Von Neubrandenburg zum Heeresmusikkorps 10 Ulm also. Nicht München. Es ist der Frühsommer 2001 und ich den Tränen nahe. Ein für Einplanungen zuständiger Soldat sitzt in einem kleinen Kabuff im Ausbildungsmusikkorps mir gegenüber und macht mir freundlich deutlich, dass es mit meinem Wunsch, Klarinettistin für ein paar Jahre im damals noch existenten Luftwaffenmusikkorps 1 Neubiberg nichts wird – das Musikkorps, wegen dem ich seit meinem 16. Lebensjahr überhaupt zur Bundeswehr wollte, obwohl ich später, 1999, ein Praktikum in Garmisch absolvierte.
Nach Grundausbildung, San-Ausbildung und Hilden sollte ich nach Neubrandenburg
„In Neubrandenburg. Da muss ich Klarinetten besetzen“, sagt er fast flehentlich. Neubrandenburg was, Neubrandenburg wo – denkt mein 20-jähriges ignorantes, damals noch sehr im eigenen Saft lebendes Allgäuer-Gehirn. Irgendwo im Osten, Mecklenburg-Vorpommern? Nein, denke ich mir, das geht gar nicht. Das teile ich dem Herrn so mit, nachdem ich wochenlang mit mir gerungen habe, ob ich, wie ursprünglich geplant, die vierjährige Unteroffizierlaufbahn oder die zwölfjährige Feldwebellaufbahn absolviere. Nach vielen innerlichen Konflikten hat das persönliche Bauchgefühl gesiegt und ich entscheide mich für vier Jahre – mit der spannenden Erwartung, was danach kommen und wie sich mein Leben entwickeln würde. Ich habe zu diesem Zeitpunkt hinter mir: Grundausbildung und Sanitätslehrgang I in Straubing (mein Gott, da gibt es auch 1000 Erinnerungen, da könnte ich einen Roman schreiben),
Sanitätslehrgang II im Bundeswehrkrankenhaus Amberg in der Oberpfalz und von Februar bis Juli „musikalischer Unteroffizierlehrgang“ im Ausbildungsmusikkorps Hilden. Quasi eine Art „Vorsemester“ oder so. Gibt es heute nicht mehr.

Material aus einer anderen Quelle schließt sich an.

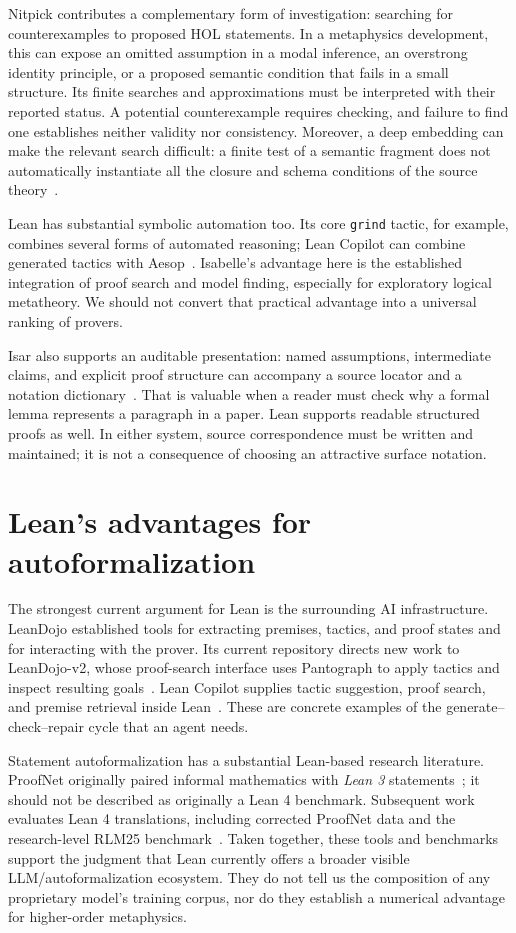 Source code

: \documentclass[12pt,leqno]{article}
\newcommand{\isa}[1]{\nolinkurl{#1}}
\begin{document}
Nitpick contributes a complementary form of investigation: searching for
counterexamples to proposed HOL statements. In a metaphysics development,
this can expose an omitted assumption in a modal inference, an overstrong
identity principle, or a proposed semantic condition that fails in a small
structure. Its finite searches and approximations must be interpreted with
their reported status. A potential counterexample requires checking, and
failure to find one establishes neither validity nor consistency. Moreover,
a deep embedding can make the relevant search difficult: a finite test of a
semantic fragment does not automatically instantiate all the closure and
schema conditions of the source theory~\cite{nitpick}.

Lean has substantial symbolic automation too. Its core \isa{grind} tactic,
for example, combines several forms of automated reasoning; Lean Copilot can
combine generated tactics with Aesop~\cite{lean-grind,copilot}. Isabelle's
advantage here is the established integration of proof search and model
finding, especially for exploratory logical metatheory. We should not
convert that practical advantage into a universal ranking of provers.

Isar also supports an auditable presentation: named assumptions, intermediate
claims, and explicit proof structure can accompany a source locator and a
notation dictionary~\cite{isar}. That is valuable when a reader must check
why a formal lemma represents a paragraph in a paper. Lean supports readable
structured proofs as well. In either system, source correspondence must be
written and maintained; it is not a consequence of choosing an attractive
surface notation.

\section{Lean's advantages for autoformalization}

The strongest current argument for Lean is the surrounding AI infrastructure.
LeanDojo established tools for extracting premises, tactics, and proof states
and for interacting with the prover. Its current repository directs new work
to LeanDojo-v2, whose proof-search interface uses Pantograph to apply tactics
and inspect resulting goals~\cite{dojo}. Lean Copilot supplies tactic
suggestion, proof search, and premise retrieval inside Lean~\cite{copilot}.
These are concrete examples of the generate--check--repair cycle that an
agent needs.

Statement autoformalization has a substantial Lean-based research literature.
ProofNet originally paired informal mathematics with \emph{Lean 3}
statements~\cite{proofnet}; it should not be described as originally a Lean 4
benchmark. Subsequent work evaluates Lean 4 translations, including corrected
ProofNet data and the research-level RLM25 benchmark~\cite{evaluation}.
Taken together, these tools and benchmarks support the judgment that Lean
currently offers a broader visible LLM/autoformalization ecosystem. They do
not tell us the composition of any proprietary model's training corpus, nor
do they establish a numerical advantage for higher-order metaphysics.
\end{document}
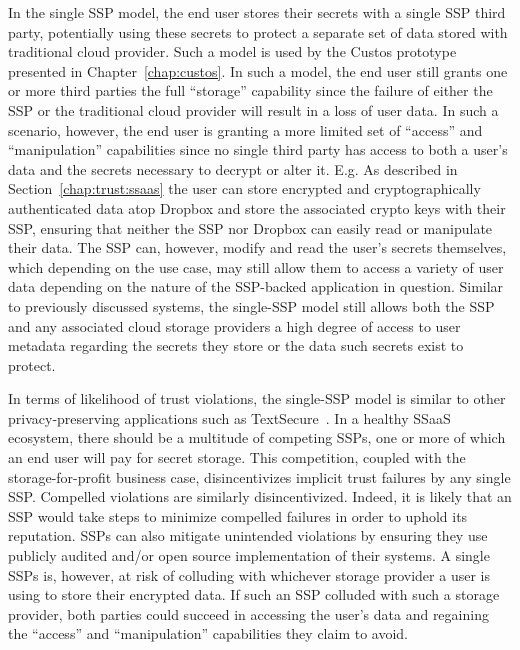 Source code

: In the single SSP model, the end user stores their secrets with a
single SSP third party, potentially using these secrets to protect a
separate set of data stored with traditional cloud provider. Such a
model is used by the Custos prototype presented in
Chapter~\ref{chap:custos}. In such a model, the end user still grants
one or more third parties the full ``storage'' capability since the
failure of either the SSP or the traditional cloud provider will
result in a loss of user data. In such a scenario, however, the end
user is granting a more limited set of ``access'' and ``manipulation''
capabilities since no single third party has access to both a user's
data and the secrets necessary to decrypt or alter it. E.g. As
described in Section~\ref{chap:trust:ssaas} the user can store
encrypted and cryptographically authenticated data atop Dropbox and
store the associated crypto keys with their SSP, ensuring that neither
the SSP nor Dropbox can easily read or manipulate their data. The SSP
can, however, modify and read the user's secrets themselves, which
depending on the use case, may still allow them to access a variety of
user data depending on the nature of the SSP-backed application in
question. Similar to previously discussed systems, the single-SSP
model still allows both the SSP and any associated cloud storage
providers a high degree of access to user metadata regarding the
secrets they store or the data such secrets exist to protect.

In terms of likelihood of trust violations, the single-SSP model is
similar to other privacy-preserving applications such as
TextSecure~\cite{frosch2014}. In a healthy SSaaS ecosystem, there
should be a multitude of competing SSPs, one or more of which an end
user will pay for secret storage. This competition, coupled with the
storage-for-profit business case, disincentivizes implicit trust
failures by any single SSP. Compelled violations are similarly
disincentivized. Indeed, it is likely that an SSP would take steps to
minimize compelled failures in order to uphold its reputation. SSPs
can also mitigate unintended violations by ensuring they use publicly
audited and/or open source implementation of their systems. A single
SSPs is, however, at risk of colluding with whichever storage provider
a user is using to store their encrypted data. If such an SSP colluded
with such a storage provider, both parties could succeed in accessing
the user's data and regaining the ``access'' and ``manipulation''
capabilities they claim to avoid.

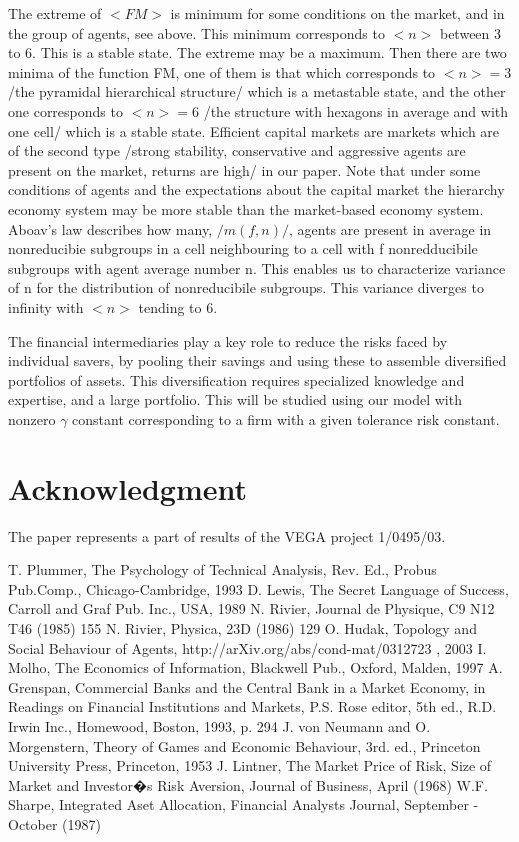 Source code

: \documentclass[10pt]{article}
\begin{document}
The extreme of $<FM>$ is minimum for some conditions on the market, and in the group of agents, see above. This minimum corresponds to $<n>$ between 3 to 6. This is a stable state. The extreme may be a maximum. Then there are two minima of the function FM, one of them is that which corresponds to $<n> = 3$ /the pyramidal hierarchical structure/ which is a metastable state, and the other one corresponds to $<n> = 6$ /the structure with hexagons in average and with one cell/ which is a stable state. Efficient capital markets are markets which are of the second type /strong stability, conservative and aggressive agents are present on the market, returns are high/ in our paper. Note that under some conditions of agents and the expectations 
about the capital market the hierarchy economy system may be more stable than the market-based economy system.
 Aboav's law describes how many, $/m(f,n)/$, agents are present in average in nonreducibie subgroups in a cell neighbouring to a cell with f nonredducibile subgroups with agent average number n. This enables us to characterize variance of n for the distribution of nonreducibile subgroups. This variance diverges to infinity with $<n>$ tending to 6.

The financial intermediaries play a key role to reduce the risks faced by individual savers, by pooling their savings and using these to assemble diversified portfolios of assets. This diversification requires specialized knowledge and expertise, and a large portfolio. This will be studied using our model with nonzero $\gamma $ constant corresponding to a firm with a given tolerance risk constant.

\section*{Acknowledgment}

The paper represents a part of results of the VEGA project 1/0495/03.


\begin{thebibliography}{A}
T. Plummer, The Psychology of Technical Analysis, Rev. Ed., Probus Pub.Comp., Chicago-Cambridge, 1993
D. Lewis, The Secret Language of Success, Carroll and Graf Pub. Inc., USA, 1989
N. Rivier, Journal de Physique, C9 N12 T46 (1985) 155
N. Rivier, Physica, 23D (1986) 129
O. Hudak, Topology and Social Behaviour of Agents,  http://arXiv.org/abs/cond-mat/0312723 , 2003
I. Molho, The Economics of Information, Blackwell Pub., Oxford, Malden, 1997
A. Grenspan, Commercial Banks and the Central Bank in a Market Economy, in Readings on Financial Institutions and Markets, P.S. Rose editor, 5th ed., R.D. Irwin Inc., Homewood, Boston, 1993, p. 294
J. von Neumann and O. Morgenstern, Theory of Games and Economic Behaviour, 3rd. ed., Princeton University Press, Princeton, 1953
J. Lintner, The Market Price of Risk, Size of Market and Investor�s Risk Aversion, Journal of Business, April (1968)
W.F. Sharpe, Integrated Aset Allocation, Financial Analysts Journal, September -October (1987)
\end{thebibliography}
\end{document}
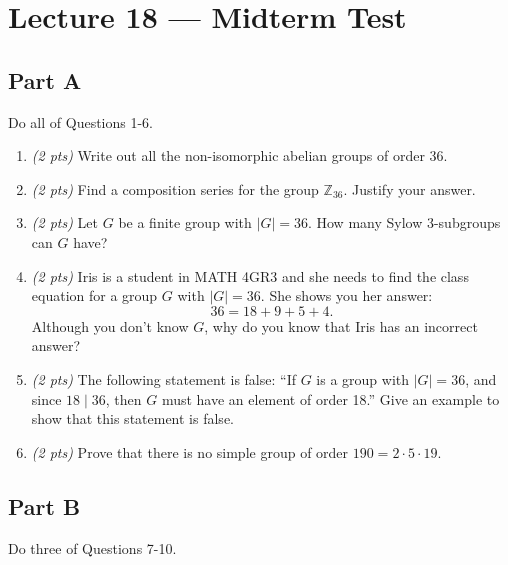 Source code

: \section{Lecture 18 — Midterm Test}

\subsection*{Part A}

Do all of Questions 1-6.

\begin{enumerate}[label={\color{main}\sffamily\bfseries \arabic*.}]
	\item \textit{(2 pts)} Write out all the non-isomorphic abelian groups of order 36.
	\item \textit{(2 pts)} Find a composition series for the group $\mathbb Z_{36}$. Justify your answer.
	\item \textit{(2 pts)} Let $G$ be a finite group with $|G|=36$. How many Sylow 3-subgroups can $G$ have?
	\item \textit{(2 pts)} Iris is a student in MATH 4GR3 and she needs to find the class equation for a group $G$ with $|G|=36$. She shows you her answer:
	$$36=18+9+5+4.$$
	Although you don't know $G$, why do you know that Iris has an incorrect answer?
	\item \textit{(2 pts)} The following statement is false: ``If $G$ is a group with $|G|=36$, and since $18\mid 36$, then $G$ must have an element of order 18.'' Give an example to show that this statement is false.
	\item \textit{(2 pts)} Prove that there is no simple group of order $190=2\cdot 5\cdot 19$.
\end{enumerate}

\subsection*{Part B}

Do three of Questions 7-10.

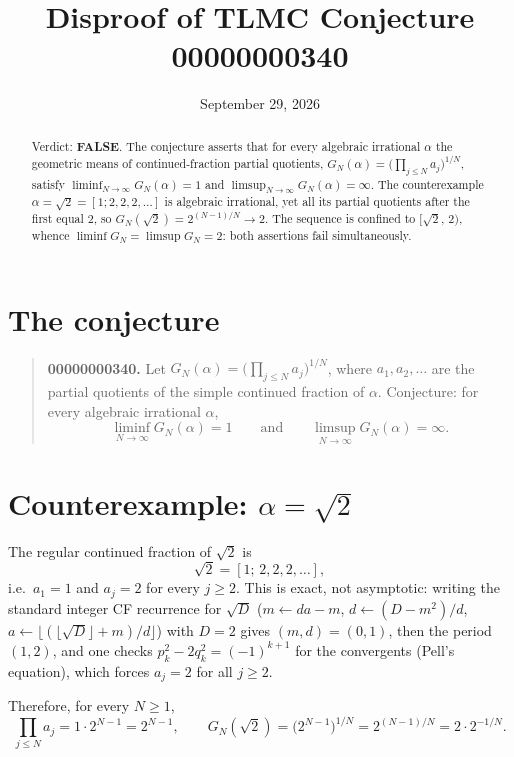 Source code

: \documentclass[11pt]{article}
\title{Disproof of TLMC Conjecture 00000000340}
\date{September 29, 2026}
\begin{document}
\maketitle

\begin{abstract}
Verdict: \textbf{FALSE}. The conjecture asserts that for every algebraic irrational
$\alpha$ the geometric means of continued-fraction partial quotients,
$G_N(\alpha)=\bigl(\prod_{j\le N} a_j\bigr)^{1/N}$, satisfy
$\liminf_{N\to\infty} G_N(\alpha)=1$ and $\limsup_{N\to\infty}G_N(\alpha)=\infty$.
The counterexample $\alpha=\sqrt2=[1;2,2,2,\dots]$ is algebraic irrational, yet all its
partial quotients after the first equal $2$, so
$G_N(\sqrt2)=2^{(N-1)/N}\to 2$. The sequence is confined to $[\sqrt2,\,2)$, whence
$\liminf G_N=\limsup G_N=2$: both assertions fail simultaneously.
\end{abstract}

\section{The conjecture}

\begin{quote}
\textbf{00000000340.} Let $G_N(\alpha)=\bigl(\prod_{j\le N}a_j\bigr)^{1/N}$, where
$a_1,a_2,\dots$ are the partial quotients of the simple continued fraction of $\alpha$.
Conjecture: for every algebraic irrational $\alpha$,
\[
\liminf_{N\to\infty}G_N(\alpha)=1
\qquad\text{and}\qquad
\limsup_{N\to\infty}G_N(\alpha)=\infty .
\]
\end{quote}

\section{Counterexample: $\alpha=\sqrt2$}

The regular continued fraction of $\sqrt2$ is
\[
\sqrt2=[1;\,2,2,2,\dots],
\]
i.e.\ $a_1=1$ and $a_j=2$ for every $j\ge 2$. This is exact, not asymptotic: writing the
standard integer CF recurrence for $\sqrt D$ ($m\leftarrow da-m$, $d\leftarrow (D-m^2)/d$,
$a\leftarrow\lfloor(\lfloor\sqrt D\rfloor+m)/d\rfloor$) with $D=2$ gives $(m,d)=(0,1)$, then the
period $(1,2)$, and one checks $p_k^2-2q_k^2=(-1)^{k+1}$ for the convergents (Pell's equation),
which forces $a_j=2$ for all $j\ge2$.

Therefore, for every $N\ge1$,
\[
\prod_{j\le N}a_j = 1\cdot 2^{N-1}=2^{N-1},
\qquad
G_N(\sqrt2)=\bigl(2^{N-1}\bigr)^{1/N}=2^{(N-1)/N}=2\cdot 2^{-1/N}.
\]
\end{document}
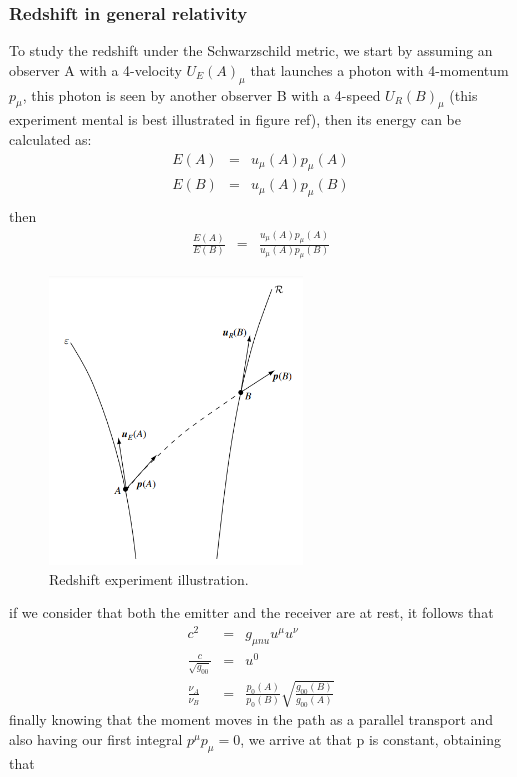 \documentclass[letterpaper,11pt,onecolumn]{article}
\begin{document}
\subsubsection{Redshift in general relativity}
To study the redshift under the Schwarzschild metric, we start by assuming an observer A with a 4-velocity $U_{E}(A)_{\mu}$ that launches a photon with 4-momentum $p_{\mu}$, this photon is seen by another observer B with a 4-speed $U_{R}(B)_{\mu}$ (this experiment mental is best illustrated in figure ref), then its energy can be calculated as:
\begin{eqnarray*}
          E(A)&=&u_{\mu}(A)p_{\mu}(A)\\
          E(B)&=&u_{\mu}(A)p_{\mu}(B)\\
\end{eqnarray*}
then
\begin{eqnarray*}
         \frac{E(A)}{E(B)} &=&\frac{u_{\mu}(A)p_{\mu}(A)}{u_{\mu}(A)p_{\mu}(B)}
\end{eqnarray*}
\begin{figure}[h!]
    \centering
    \includegraphics[width=0.6\textwidth]{Report/Images/3_foton_redshift.png}
    \caption{Redshift experiment illustration.}
\label{rs}
\end{figure}
if we consider that both the emitter and the receiver are at rest, it follows that
        \begin{eqnarray*}
    c^{2}&=& g_{\mu nu} u^{\mu}u^{\nu} \\     
            \frac{c}{\sqrt{g_{00}}}&=&u^{0}\\
         \frac{\nu_{A}}{\nu_{B}} &=&\frac{p_{0}(A)}{p_{0}(B)}  \sqrt{\frac{g_{00}(B)}{g_{00}(A)}}
    \end{eqnarray*}
finally knowing that the moment moves in the path as a parallel transport and also having our first integral $p^{\mu}p_{\mu} = 0$, we arrive at that p is constant, obtaining that
\end{document}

Es soll im August 2001 noch ein Sanitätslehrgang an der Münchner SanitätsAkademie folgen und dann ab ins Musikkorps. Bloß welches? Der Einplaner schaut mich an und seufzt: „Zur Not könnte ich sie im Heeresmusikkorps 10 Ulm unterbringen. Da ginge auch noch was mit der Klarinette.“
Die Reise ging nach Ulm
Also Ulm. Etwa eine Stunde Fahrt von meinem Elternhaus entfernt, was einem mit 20 Jahren sehr wichtig ist (aus heutiger Sicht: Warum habe ich eigentlich nie, rein aus Stadtperspektive, Berlin in Erwägung gezogen? Wahrscheinlich war ich damals einfach noch zu sehr Land-Ei). Trotzdem war ich zuvor erst einmal in dieser Stadt gewesen und das dortige Musikkorps hatte ich noch nie gehört.
Erinnerungen und Anekdoten an das Heeresmusikkorps 10 Ulm
Was jetzt kommt, sind Erinnerungen, die auf mich niederschwappen und die chronologisch ohne Gewähr niederschreibe, da Erinnerungen, die 20 Jahre auf der humanen Festplatte gespeichert sind, abrufbar, aber ungeordnet sind. Bestimmt sind welche gelöscht. Was ich hier auch nicht nutzen werde, sind Namen. Es sind so viele. Alle abzutelefonieren, um zu fragen, ob ich sie im Text erwähnen darf, ist zu aufwendig.
Warum eigentlich?
Ein weitere Exkurs: Die vier Jahre vergehen wie im Flug. Zu Beginn, wurde ich von vielen gefragt: Vier Jahre! Und danach hast du nichts! Keine Ausbildung, kein Studium! Doch, ich nehme viel aus diesen vier Jahren mit: Erfahrung, Lebenserfahrung, Vernetzung, Einzigartigkeit des Tuns, Pimp my Lebenslauf und: Das gute Gefühl, dem Staat und seiner Gesellschaft, von dem ich das Glück habe, dort geboren zu und dessen Staatsbürger zu sein, was zurückzugeben.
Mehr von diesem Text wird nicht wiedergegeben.